Status Count Percentage
completed 1,349 26.5%
needs_review 2,092 41.1%
pending 862 16.9%
failed 782 15.4%
Total 5,085 100%

Rate Extraction Progress

  • Total rates extracted: 14,788
  • Batch 0 results: 96/100 docs succeeded, 1,858 rates extracted
  • Average rates per doc: ~19

What Was Completed This Session

1. Extended OCR Service (src/workers/ocr_service.py)

Added support for non-image formats: - .docx - python-docx library - .doc - antiword/catdoc/LibreOffice fallback - .xlsx - openpyxl library - .xls - xlrd library - .txt - direct file read

2. Marked Empty Files as Failed

332 documents with 0 bytes (failed Airtable downloads) marked as failed with error message.

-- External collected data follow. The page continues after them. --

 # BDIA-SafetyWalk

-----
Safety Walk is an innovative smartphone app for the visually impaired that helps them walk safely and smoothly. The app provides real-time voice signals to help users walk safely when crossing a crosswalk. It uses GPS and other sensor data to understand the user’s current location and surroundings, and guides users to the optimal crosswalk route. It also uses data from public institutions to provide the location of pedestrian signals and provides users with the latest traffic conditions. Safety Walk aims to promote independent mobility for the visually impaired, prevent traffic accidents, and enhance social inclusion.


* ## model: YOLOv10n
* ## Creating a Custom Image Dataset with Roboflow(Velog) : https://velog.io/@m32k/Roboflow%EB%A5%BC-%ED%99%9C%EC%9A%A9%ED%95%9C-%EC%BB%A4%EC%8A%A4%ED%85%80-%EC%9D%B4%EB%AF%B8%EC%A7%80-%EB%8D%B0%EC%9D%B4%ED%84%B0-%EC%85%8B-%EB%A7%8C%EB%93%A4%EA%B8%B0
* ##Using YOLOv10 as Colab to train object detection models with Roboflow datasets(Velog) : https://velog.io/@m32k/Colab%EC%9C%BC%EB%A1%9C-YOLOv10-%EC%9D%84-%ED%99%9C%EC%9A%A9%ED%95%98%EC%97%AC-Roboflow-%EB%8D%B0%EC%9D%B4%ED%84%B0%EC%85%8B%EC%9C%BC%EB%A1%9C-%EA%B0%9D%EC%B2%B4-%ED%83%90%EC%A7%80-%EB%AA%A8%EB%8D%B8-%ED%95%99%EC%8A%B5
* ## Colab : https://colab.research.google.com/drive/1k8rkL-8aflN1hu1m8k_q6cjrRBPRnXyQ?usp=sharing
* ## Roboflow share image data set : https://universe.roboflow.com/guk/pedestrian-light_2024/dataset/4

3. Fixed Rate Extractor (src/workers/rate_extractor.py)

  • Increased CLAUDE_MAX_TOKENS from 4096 → 16384 (was truncating JSON)
  • Increased API timeout from 60s → 180s
  • Fixed JSON parsing regex (was non-greedy, breaking nested JSON)
  • Added balanced brace extraction for complex nested JSON
  • Fixed .env loading with explicit load_dotenv()

4. Generated Processing Batches

9 batch files created in batches/: - batch_0000.json through batch_0007.json: 100 docs each - batch_0008.json: 10 docs

5. Started Batch Processing

  • Batch 0000: ✅ Completed
  • Batch 0001: 🔄 Running (check logs/batch_0001.log)
  • Batches 0002-0008: ⏳ Pending

Immediate Next Steps

1. Continue Batch Processing

DuckDB only supports single writer, so run batches sequentially:

# Check if current batch finished
tail -20 logs/batch_0001.log

# When done, start next batch
source ~/.pyenv/versions/nominates/bin/activate
nohup python3 -u src/workers/document_processor.py --batch-file batches/batch_0002.json > logs/batch_0002.log 2>&1 &

# Continue for batches 0003-0008

2. Monitor Progress

# Check document status
python3 -c "
import duckdb
conn = duckdb.connect('db/cbradio.db', read_only=True)
print(conn.execute('''
    SELECT extraction_status, COUNT(*)
    FROM document
    GROUP BY 1
    ORDER BY 2 DESC
''').fetchall())
conn.close()
"

# Check rate count
python3 -c "
import duckdb
conn = duckdb.connect('db/cbradio.db', read_only=True)
print('Total rates:', conn.execute('SELECT COUNT(*) FROM rate').fetchone()[0])
conn.close()
"

3. After All Batches Complete

  1. Analyze failed documents (782)
  2. Query extraction errors
  3. Identify patterns (unsupported formats, corrupted files, etc.)
  4. Retry with different strategies if applicable

  5. Review needs_review documents (2,092)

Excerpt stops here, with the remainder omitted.